- Task statement -
Go through the entries below and say how many lines contain the string "project"; write only that number.

★ ★ ★ ★ ★

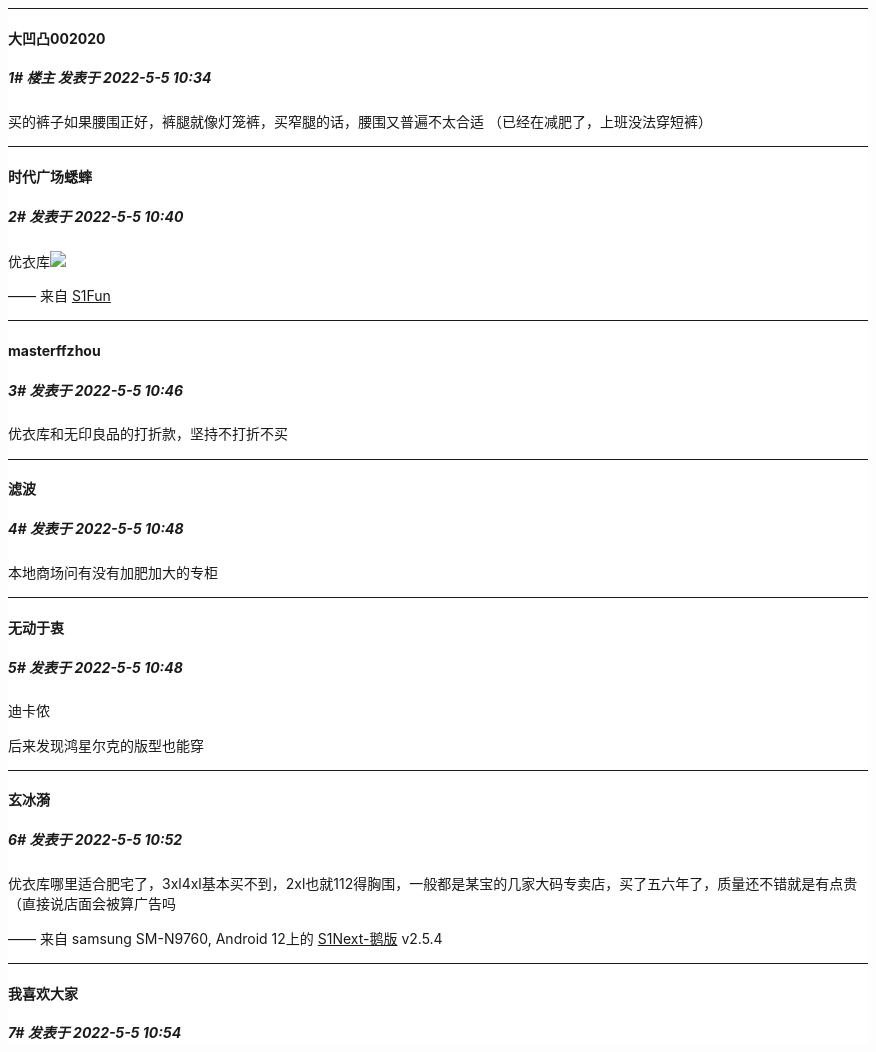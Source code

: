 

*****

####  大凹凸002020  
##### 1#       楼主       发表于 2022-5-5 10:34

买的裤子如果腰围正好，裤腿就像灯笼裤，买窄腿的话，腰围又普遍不太合适
（已经在减肥了，上班没法穿短裤）

*****

####  时代广场蟋蟀  
##### 2#       发表于 2022-5-5 10:40

优衣库<img src="https://static.saraba1st.com/image/smiley/face2017/002.png" referrerpolicy="no-referrer">

—— 来自 [S1Fun](https://s1fun.koalcat.com)

*****

####  masterffzhou  
##### 3#       发表于 2022-5-5 10:46

优衣库和无印良品的打折款，坚持不打折不买

*****

####  滤波  
##### 4#       发表于 2022-5-5 10:48

本地商场问有没有加肥加大的专柜

*****

####  无动于衷  
##### 5#       发表于 2022-5-5 10:48

迪卡侬

后来发现鸿星尔克的版型也能穿

*****

####  玄冰漪  
##### 6#       发表于 2022-5-5 10:52

优衣库哪里适合肥宅了，3xl4xl基本买不到，2xl也就112得胸围，一般都是某宝的几家大码专卖店，买了五六年了，质量还不错就是有点贵
（直接说店面会被算广告吗

—— 来自 samsung SM-N9760, Android 12上的 [S1Next-鹅版](https://github.com/ykrank/S1-Next/releases) v2.5.4

*****

####  我喜欢大家  
##### 7#       发表于 2022-5-5 10:54
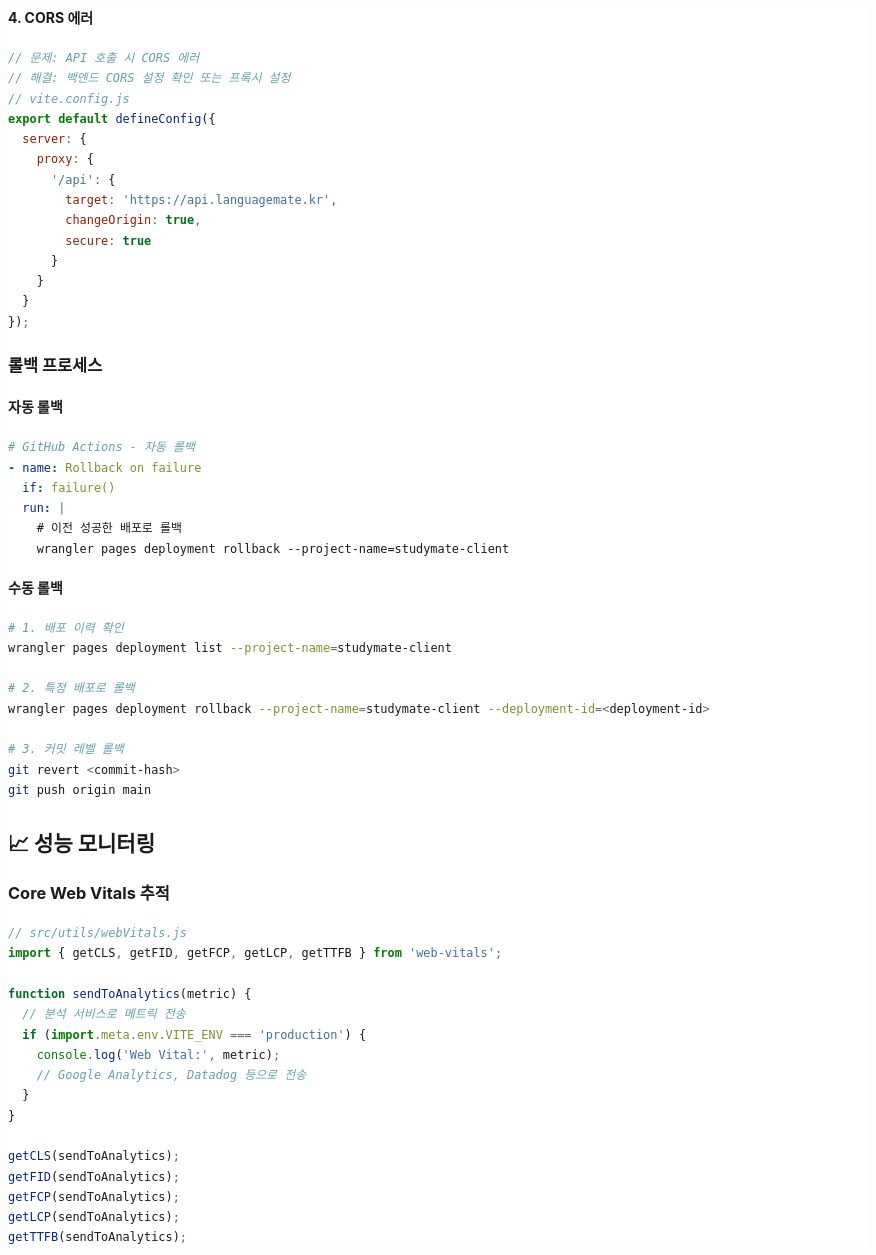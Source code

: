 #### 4. CORS 에러
```javascript
// 문제: API 호출 시 CORS 에러
// 해결: 백엔드 CORS 설정 확인 또는 프록시 설정
// vite.config.js
export default defineConfig({
  server: {
    proxy: {
      '/api': {
        target: 'https://api.languagemate.kr',
        changeOrigin: true,
        secure: true
      }
    }
  }
});
```

### 롤백 프로세스

#### 자동 롤백
```yaml
# GitHub Actions - 자동 롤백
- name: Rollback on failure
  if: failure()
  run: |
    # 이전 성공한 배포로 롤백
    wrangler pages deployment rollback --project-name=studymate-client
```

#### 수동 롤백
```bash
# 1. 배포 이력 확인
wrangler pages deployment list --project-name=studymate-client

# 2. 특정 배포로 롤백
wrangler pages deployment rollback --project-name=studymate-client --deployment-id=<deployment-id>

# 3. 커밋 레벨 롤백
git revert <commit-hash>
git push origin main
```

## 📈 성능 모니터링

### Core Web Vitals 추적
```javascript
// src/utils/webVitals.js
import { getCLS, getFID, getFCP, getLCP, getTTFB } from 'web-vitals';

function sendToAnalytics(metric) {
  // 분석 서비스로 메트릭 전송
  if (import.meta.env.VITE_ENV === 'production') {
    console.log('Web Vital:', metric);
    // Google Analytics, Datadog 등으로 전송
  }
}

getCLS(sendToAnalytics);
getFID(sendToAnalytics);
getFCP(sendToAnalytics);
getLCP(sendToAnalytics);
getTTFB(sendToAnalytics);
```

★ ★ ★ ★ ★

- Answer below -
3